On hitting mile 900 of the trail I noticed several rock piles celebrating that fact. Through shear coincidence this milestone happened to occur right by some scenic cliffs which was a nice bonus as most of the 100 mile marks have been on some nondescript section of the trail. Next up, one thousand miles!
While the climb up to Hightop was the biggest of the day, as the trail continued on there were a good number of sections where you would gain and then loose 500 to 1k feet of elevation. Don’t let anyone fool you that the Shenandoah section is all flat. It was hard to stay motivated but the allure of a good dinner kept me focused. As the afternoon started to turn into evening I ended up having several bear encounters. Most of them involved a bear crashing through the woods to run away the second they became aware of my presence. You know the saying, “You don’t have to outrun the bear, you just have to outrun your friends”? Well you better have some slow friends because those bears are fast! There was one bear though that was lazily sitting on the trail and didn’t seem to mind me. I probably spent a good fifteen minutes watching and talking to him before he wandered off. Yes I talk to the bears so they know where I am since their eyesight isn’t the best. Hey, it makes me feel more safe anyways!
I arrived at the campsite around 7:30 with a whole half hour to spare … or so I thought. It turns our this camp store closed at 6. The bathroom was open though, but I didn’t have any quarters for the shower. Luckily I eventually found someone passing by who could make change so all was ok with the world. As I was leaving the bathroom a ranger was hanging out looking at my pack. I’ll admit my first thought was, “Crap, I’ve been busted!”, even though I don’t think I was doing anything wrong. In my defense, as a dirty hiker I’m pretty sure I’m breaking some rule or law every time I’m near civilization. It turns out though that he just wanted to help. The ranger had hiked the AT back in the 80’s, (trail name “Marathon Man”), so he knew what it was like and reopened the store for me.
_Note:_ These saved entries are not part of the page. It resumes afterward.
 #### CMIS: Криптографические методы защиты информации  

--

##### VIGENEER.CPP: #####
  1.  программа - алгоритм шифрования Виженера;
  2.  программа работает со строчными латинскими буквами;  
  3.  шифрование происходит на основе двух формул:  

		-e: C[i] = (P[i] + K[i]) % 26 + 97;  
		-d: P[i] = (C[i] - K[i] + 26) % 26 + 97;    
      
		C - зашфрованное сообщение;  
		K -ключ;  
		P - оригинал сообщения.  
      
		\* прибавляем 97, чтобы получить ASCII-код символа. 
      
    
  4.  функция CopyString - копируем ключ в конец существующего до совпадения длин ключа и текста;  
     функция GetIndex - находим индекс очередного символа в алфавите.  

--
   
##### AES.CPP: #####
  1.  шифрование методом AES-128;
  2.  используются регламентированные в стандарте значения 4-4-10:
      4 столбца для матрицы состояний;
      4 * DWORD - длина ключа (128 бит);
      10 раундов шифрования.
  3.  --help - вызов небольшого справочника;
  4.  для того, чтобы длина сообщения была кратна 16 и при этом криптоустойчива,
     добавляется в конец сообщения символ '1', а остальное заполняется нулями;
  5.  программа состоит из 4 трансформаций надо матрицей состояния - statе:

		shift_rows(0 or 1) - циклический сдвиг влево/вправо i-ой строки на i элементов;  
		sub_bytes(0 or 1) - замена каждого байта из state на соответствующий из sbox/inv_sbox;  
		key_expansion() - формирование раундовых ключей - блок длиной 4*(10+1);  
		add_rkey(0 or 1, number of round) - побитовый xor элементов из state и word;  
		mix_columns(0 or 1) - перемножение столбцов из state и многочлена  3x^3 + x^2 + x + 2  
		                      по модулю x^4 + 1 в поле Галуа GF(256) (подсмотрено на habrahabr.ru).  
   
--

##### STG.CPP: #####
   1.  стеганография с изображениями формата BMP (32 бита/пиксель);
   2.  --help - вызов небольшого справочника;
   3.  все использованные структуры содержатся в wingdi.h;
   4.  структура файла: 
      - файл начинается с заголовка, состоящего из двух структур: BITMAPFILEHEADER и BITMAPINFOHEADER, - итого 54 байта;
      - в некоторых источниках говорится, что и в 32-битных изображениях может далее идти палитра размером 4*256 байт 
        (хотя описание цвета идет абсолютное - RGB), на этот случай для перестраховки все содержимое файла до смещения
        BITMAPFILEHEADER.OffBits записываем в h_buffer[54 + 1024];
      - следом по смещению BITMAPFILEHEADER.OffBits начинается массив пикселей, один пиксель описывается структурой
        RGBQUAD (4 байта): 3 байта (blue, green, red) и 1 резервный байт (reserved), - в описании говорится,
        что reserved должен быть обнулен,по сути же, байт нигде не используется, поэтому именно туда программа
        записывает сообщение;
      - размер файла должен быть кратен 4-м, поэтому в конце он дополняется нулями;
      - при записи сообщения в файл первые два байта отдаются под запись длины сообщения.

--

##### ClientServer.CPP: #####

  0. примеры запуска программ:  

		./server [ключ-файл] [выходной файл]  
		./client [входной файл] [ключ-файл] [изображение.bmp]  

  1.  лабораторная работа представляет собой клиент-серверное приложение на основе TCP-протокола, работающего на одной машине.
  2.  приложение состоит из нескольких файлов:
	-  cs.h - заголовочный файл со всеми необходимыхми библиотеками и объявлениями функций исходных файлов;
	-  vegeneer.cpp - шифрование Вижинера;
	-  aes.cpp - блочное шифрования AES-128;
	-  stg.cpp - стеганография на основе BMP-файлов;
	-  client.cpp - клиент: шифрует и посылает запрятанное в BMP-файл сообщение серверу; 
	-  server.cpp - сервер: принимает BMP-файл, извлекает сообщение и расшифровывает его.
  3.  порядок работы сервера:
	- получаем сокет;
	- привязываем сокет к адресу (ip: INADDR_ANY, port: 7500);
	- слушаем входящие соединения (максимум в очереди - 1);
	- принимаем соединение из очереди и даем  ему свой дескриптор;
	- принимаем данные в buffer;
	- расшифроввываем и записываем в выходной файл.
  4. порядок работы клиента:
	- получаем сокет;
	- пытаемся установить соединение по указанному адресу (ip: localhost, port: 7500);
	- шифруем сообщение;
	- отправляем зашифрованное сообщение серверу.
I picked up some microwaveable sausage biscuits for dinner and a few snacks for the trail and when I went to pay for them he waved me off and said they were on the house. Talking to a couple other hikers later he apperantly does this a lot. At the time though I was absolutely floored. I had been amazed with him just opening the store in the first place! I talked to him for a while and he had a bunch of good stories. Supposedly the campground used to be at the 900 mile mark before new sections were added to the trail and he still considered that to be the case regardless of what the guidebooks said. I’m not going to argue with him! Also there is usually a surprising number of through hikers who show up in July. The reason that’s weird is by that point it’s almost impossible to finish before weather makes scaling Katahdin illegal, and very possibly fatal.
As the night wore on the ranger offered me the opportunity to stay in the bunk house for free. As he put it, they weren’t going to be able to rent it that night and it’s not like they have to change the sheets. So I saw bears during the day, had a shower, and was able to sleep that night with a full belly in a warm bed. It was a good day! It was also a turning point for my time in Virginia as that was when the Virginia Blues really started to melt away. Thank you Marathon Man!